Once the review is finished, we click the Save button, and return back to the task page. If everything is annotated correctly, we can mark the job as accepted and move onto other tasks. If there are problems found during the review, we can switch the job back to the annotation stage and assign it back to the annotator again.
Now, the annotator will be able to fix the problems and leave comments on the issues. This process can take several turns before the dataset is annotated correctly.
When we finish annotating this batch of samples we can again use the CVAT and FiftyOne integration to easily load the updated annotations back into FiftyOne.
Dataset Improvement
With the annotations loaded into our FiftyOne dataset, we can make use of the powerful querying and evaluation capabilities that FiftyOne provides. You can use them in the FiftyOne Python SDK and the FiftyOne App to analyze the quality of the annotations and the dataset as a whole. Dataset quality is a fairly vague concept that can depend on several factors, such as the accuracy of labels, spatial tightness of bounding boxes, class hierarchy in the annotation schema, “difficulty” of samples, inclusion of edge cases, and more. However, with FiftyOne, you can easily analyze any number of different measures of “dataset quality”.
For example, in object detection datasets, having the same object annotated multiple times with duplicate bounding boxes is detrimental to model performance. We can use FiftyOne to automatically find potential duplicate bounding boxes based on the IoU overlap between them, and then visually analyze if it actually is a duplicate or if it is just two closely overlapping objects.
We can then tag these samples in the FiftyOne App as needing reannotation in CVAT.
Note: Other workflows FiftyOne provides to assess your dataset quality include methods to evaluate the performance of you model, ways to analyze embeddings, a measure of the likelihood of annotation mistakes, and more.
Using the FiftyOne and CVAT integration, we can send only the tagged samples over to CVAT and reannotate them.
We can then load these annotations back into FiftyOne from CVAT with more confidence in the quality of our dataset.
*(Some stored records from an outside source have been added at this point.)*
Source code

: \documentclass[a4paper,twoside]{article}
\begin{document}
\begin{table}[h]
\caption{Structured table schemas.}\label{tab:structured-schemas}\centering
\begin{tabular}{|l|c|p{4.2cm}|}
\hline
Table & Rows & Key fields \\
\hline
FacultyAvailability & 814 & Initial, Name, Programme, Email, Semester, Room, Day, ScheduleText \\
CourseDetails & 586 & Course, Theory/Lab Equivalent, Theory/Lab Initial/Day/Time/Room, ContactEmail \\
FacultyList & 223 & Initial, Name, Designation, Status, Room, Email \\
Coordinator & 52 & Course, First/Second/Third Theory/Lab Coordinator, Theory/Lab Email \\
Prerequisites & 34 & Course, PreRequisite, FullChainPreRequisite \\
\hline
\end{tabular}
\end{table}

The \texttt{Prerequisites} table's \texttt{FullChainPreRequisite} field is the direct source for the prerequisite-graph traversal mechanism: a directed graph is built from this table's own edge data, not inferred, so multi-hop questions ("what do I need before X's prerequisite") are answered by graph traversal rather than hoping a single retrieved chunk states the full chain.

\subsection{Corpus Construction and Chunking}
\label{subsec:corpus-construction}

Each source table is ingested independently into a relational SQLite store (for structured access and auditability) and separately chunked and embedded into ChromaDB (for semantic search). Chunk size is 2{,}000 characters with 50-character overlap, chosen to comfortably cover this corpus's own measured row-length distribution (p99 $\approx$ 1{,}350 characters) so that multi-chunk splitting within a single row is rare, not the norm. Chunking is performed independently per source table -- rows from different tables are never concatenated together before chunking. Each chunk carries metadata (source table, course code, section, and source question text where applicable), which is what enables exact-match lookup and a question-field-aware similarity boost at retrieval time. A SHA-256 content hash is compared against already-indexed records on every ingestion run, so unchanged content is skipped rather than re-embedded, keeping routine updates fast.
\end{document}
We can also export the created dataset into any of the common formats, including MS COCO, PASCAL VOC, and ImageNet, to be used in a model training framework directly from CVAT:
Next Steps
Now that we have an annotated dataset of sufficiently high quality, the next step is to start training a model. There are many ways you can train models by integrating FiftyOne datasets into your existing model training workflows or using CVAT to create a dataset ready for use.
However, the process doesn’t stop after the model is trained. This is just the beginning. As you evaluate your model performance, you will find failure modes of the model that can indicate a need for further annotation improvements or for additional data to add to your datasets to cover a wider range of scenarios.
This process of dataset curation, annotation, training, and dataset improvement is the heart of data-centric AI and is a continuous cycle that will lead to improved model performance. Additionally, this process is necessary for any production models to prevent them from becoming out of date as the data distribution shifts over time
Summary
In the current age of AI, and especially in the computer vision domain, data is king. Following a data-centric mindset and focusing on improving the quality of datasets is the most surefire way to improve the performance of your models. To that end, there are several open-source tools that have been built with data-centric AI in mind. FiftyOne and CVAT are two leading open-source tools in this space. On top of that, they are tightly integrated, allowing you to explore, visualize, and understand your datasets and their shortcomings, as well as to take action and efficiently annotate and improve your labels to start building better models.